Evaluation of severity, therapeutic approach and treatment effectiveness of acute generalized peritonitis from perforation is found to be obstructed due to gross & overlapping classification criteria. To justify corrects, timely & aggressive treatment to selected high risk patients of severe peritonitis, early prognostic evaluation is highly desirable.

APACHE II score was utilized in selecting the definitve procedure for this study. The study concluded that simple perforation closure is prefered in young patients with single perforation and early presentation found with minimal peritoneal contamination. Resection and anastomosis suggested for multiple perforations in short segment (6 inches) or more than half of bowel wall circumference involved, with minimal peritoneal contamination. Ileostomy with mucus fistula was suitable for elderly patients irrespective of number of perforation or in patients with delayed presentation, with gross peritoneal contamination. For patients in established septicaemia, vigorous resuscitative measures needed and flank drainage was proposed to remove toxins and faecal contamination.

[Table/Fig-3] In previous studies, APACHE II score showed correlation with the outcome. In present study, 30 patients were in low risk group with APACHE II Score less than 10. All these patients were discharged in satisfactorily. Out of 4 high risk group patients, 3 had adverse outcome (2 expired and 1 left against medical advice).

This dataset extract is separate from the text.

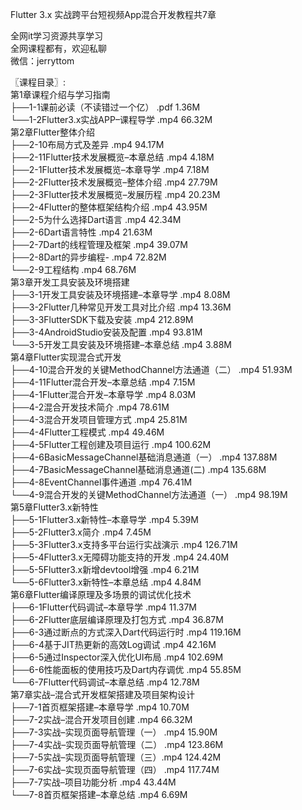Flutter 3.x 实战跨平台短视频App混合开发教程共7章

全网it学习资源共享学习<br>全网课程都有，欢迎私聊<br>微信：jerryttom<br>

〖课程目录〗:<br> 第1章课程介绍与学习指南<br> ├──1-1课前必读（不读错过一个亿） .pdf 1.36M<br> └──1-2Flutter3.x实战APP–课程导学 .mp4 66.32M<br> 第2章Flutter整体介绍<br> ├──2-10布局方式及差异 .mp4 94.17M<br> ├──2-11Flutter技术发展概览–本章总结 .mp4 4.18M<br> ├──2-1Flutter技术发展概览–本章导学 .mp4 7.18M<br> ├──2-2Flutter技术发展概览–整体介绍 .mp4 27.79M<br> ├──2-3Flutter技术发展概览–发展历程 .mp4 20.23M<br> ├──2-4Flutter的整体框架结构介绍 .mp4 43.95M<br> ├──2-5为什么选择Dart语言 .mp4 42.34M<br> ├──2-6Dart语言特性 .mp4 21.63M<br> ├──2-7Dart的线程管理及框架 .mp4 39.07M<br> ├──2-8Dart的异步编程- .mp4 72.82M<br> └──2-9工程结构 .mp4 68.76M<br> 第3章开发工具安装及环境搭建<br> ├──3-1开发工具安装及环境搭建–本章导学 .mp4 8.08M<br> ├──3-2Flutter几种常见开发工具对比介绍 .mp4 13.36M<br> ├──3-3FlutterSDK下载及安装 .mp4 212.89M<br> ├──3-4AndroidStudio安装及配置 .mp4 93.81M<br> └──3-5开发工具安装及环境搭建–本章总结 .mp4 3.88M<br> 第4章Flutter实现混合式开发<br> ├──4-10混合开发的关键MethodChannel方法通道（二） .mp4 51.93M<br> ├──4-11Flutter混合开发–本章总结 .mp4 7.15M<br> ├──4-1Flutter混合开发–本章导学 .mp4 8.03M<br> ├──4-2混合开发技术简介 .mp4 78.61M<br> ├──4-3混合开发项目管理方式 .mp4 25.81M<br> ├──4-4Flutter工程模式 .mp4 49.46M<br> ├──4-5Flutter工程创建及项目运行 .mp4 100.62M<br> ├──4-6BasicMessageChannel基础消息通道（一） .mp4 137.88M<br> ├──4-7BasicMessageChannel基础消息通道(二) .mp4 135.68M<br> ├──4-8EventChannel事件通道 .mp4 76.41M<br> └──4-9混合开发的关键MethodChannel方法通道（一） .mp4 98.19M<br> 第5章Flutter3.x新特性<br> ├──5-1Flutter3.x新特性–本章导学 .mp4 5.39M<br> ├──5-2Flutter3.x简介 .mp4 7.45M<br> ├──5-3Flutter3.x支持多平台运行实战演示 .mp4 126.71M<br> ├──5-4Flutter3.x无障碍功能支持的开发 .mp4 24.40M<br> ├──5-5Flutter3.x新增devtool增强 .mp4 6.21M<br> └──5-6Flutter3.x新特性–本章总结 .mp4 4.84M<br> 第6章Flutter编译原理及多场景的调试优化技术<br> ├──6-1Flutter代码调试–本章导学 .mp4 11.37M<br> ├──6-2Flutter底层编译原理及打包方式 .mp4 36.87M<br> ├──6-3通过断点的方式深入Dart代码运行时 .mp4 119.16M<br> ├──6-4基于JIT热更新的高效Log调试 .mp4 42.16M<br> ├──6-5通过Inspector深入优化UI布局 .mp4 102.69M<br> ├──6-6性能面板的使用技巧及Dart内存调优 .mp4 55.85M<br> └──6-7Flutter代码调试–本章总结 .mp4 12.78M<br> 第7章实战–混合式开发框架搭建及项目架构设计<br> ├──7-1首页框架搭建–本章导学 .mp4 10.70M<br> ├──7-2实战–混合开发项目创建 .mp4 66.32M<br> ├──7-3实战–实现页面导航管理（一） .mp4 15.90M<br> ├──7-4实战–实现页面导航管理（二） .mp4 123.86M<br> ├──7-5实战–实现页面导航管理（三）.mp4 124.42M<br> ├──7-6实战–实现页面导航管理（四） .mp4 117.74M<br> ├──7-7实战–项目功能分析 .mp4 43.44M<br> └──7-8首页框架搭建–本章总结 .mp4 6.69M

Outcome vs. Apache II score

OutcomeNo.Apache II Score
Upto 1010-20>20


Detailed evaluation of 50 cases of perforation peritonitis & corre-lating their APACHE II scores presents consequentially, two major conclusions:

APACHE II score Vs. discharge & final outcome: APACHE II score of less than 10 included 30 low risk group patients dis-charged in a satisfactory gratifying manner. Three out of four with APACHE II score >20, shown adverse outcomes.

APACHE II score Vs. Hospital/ICU length-of-stay: Mean ICU stay of 9.75 days was found in patients with APACHE II score 20 or more, compared to those with mean ICU stay of 0.13 days in patients with APACHE II score 10 or less.

Concomitantly, with the above findings, acute generalized peritonitis being critical & life-threatening medical emergency especially if it results from peritoneal perforation requires careful consideration in its management, which needs to be economically viable, acceptably feasible and outcome oriented effective process. Also, along with its management, justifiably better allocation & utilization of various high-tech medical resources especially in ICU, is a need of an hour. This requires meticulous case analysis & prioritization that varies from subject to subject.

This present study helps the clinicians in all the above mentioned parameters in three major ways: a) To take better decisions on case to case basis; b) To design strategies to prevent adverse outcomes; c) Last but not least, to make better use of ICU resources in a hospital.